Portanto, até mesmo um Rashá (malvado) como o Faraó, que endureceu seu coração e não queria libertar o povo judeu, quando surgiu em seu coração uma pequena faísca de bondade e ele quis libertar o povo judeu, a ponto de até mesmo acompanhá-los com alguns passos, isto revelou um pequeno pedaço de bondade escondida dentro de incontáveis partes de maldade absoluta. E mesmo este ínfimo pedaço não passou despercebido aos olhos de D'us, pois por ser uma parcela espiritual e eterna, este pedaço cresceu e aumentou até que seu brilho fez com que as palavras “o Faraó enviou o povo” fossem gravadas para sempre na Torá, e também trouxe méritos para que D'us nos ordenasse a Mitzvá de “Não abominarás o egípcio”. Como o Faraó despertou em seu coração uma fagulha espiritual eterna, então ele meritou, Midá Kenegued Midá (medida por medida), uma recompensa eterna.

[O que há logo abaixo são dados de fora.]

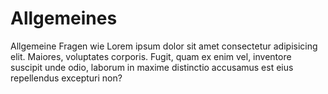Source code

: # Allgemeines

Allgemeine Fragen wie Lorem ipsum dolor sit amet consectetur adipisicing elit. Maiores, voluptates corporis. Fugit, quam ex enim vel, inventore suscipit unde odio, laborum in maxime distinctio accusamus est eius repellendus excepturi non?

Daqui aprendemos a força espiritual de um bom ato ou um bom pensamento. Se apenas uma fagulha de bondade no coração do Faraó conseguiu despertar uma força espiritual tão grandiosa, qual será então a recompensa de uma pessoa que dedica sua vida a fazer bons atos e a cumprir a vontade de D'us? Apesar de não podermos captar a real dimensão do que ocorrerá nos mundos espirituais, fica claro, através deste ensinamento da Parashá, o quanto vale a pena nos esforçarmos para melhorar um pouco mais a cada dia, aperfeiçoando nossos atos e nossas características. Até mesmo a vontade e o esforço de fazer o que é correto, apesar das dificuldades, é levado em consideração.

Por outro lado, temos um potencial tão grande que, se não aproveitado, pode ter consequências desastrosas. No final da Parashá está descrito o primeiro encontro do povo judeu com Amalek, nosso maior inimigo, o povo descendente de Essav. A maldade de Amalek é tanta que temos uma Mitzvá especial de apagar do mundo qualquer lembrança sua, como está escrito: “Eu vou certamente apagar a lembrança de Amalek sob os céus… D'us mantém uma guerra contra Amalek, de geração em geração” (Shemot 17:14,16). Por que um castigo tão duro para o povo de Amalek, uma guerra eterna contra eles?

D'us escreveu sobre Amalek justamente nesta Parashá, onde está descrita a recompensa eterna do Faraó, para nos ensinar que, diferente do Faraó, que conseguiu despertar no seu coração pelo menos uma fagulha de bondade, os Amalekim representam a total falta de boas características e de Emuná (fé). Seus atos são tão baixos, tão negativos, tão destrutivos, que não resta nem mesmo uma fagulha de espiritualidade. Pelo fato do povo de Amalek tentar apagar do mundo a espiritualidade, que é eterna, então D'us castigou-o, Midá Kenegued Midá, com a Mitzvá de apagar a memória de Amalek e guerrear contra ele para sempre. Ao trazer o assunto de Amalek a Torá quis ressaltar que, apesar de todo o potencial de bondade que o ser humano tem, o mau uso do nosso livre arbítrio pode nos fazer afundar em maldades e aumentar nossas transgressões a ponto de destruir qualquer espiritualidade nos nossos atos, apagando a luz da nossa alma.

D'us não despreza nenhum bom ato, nem mesmo um bom pensamento. Ele vê as nossas dificuldades e o nosso esforço. Mesmo quando fracassamos, Ele sabe quando tentamos de verdade. Por isso, não podemos desistir, apesar de às vezes o trabalho parecer difícil demais. Se ao menos tentarmos, com todas as nossas forças, assim estaremos garantindo que, mesmo dentro de um fracasso, haverá muitos sucessos.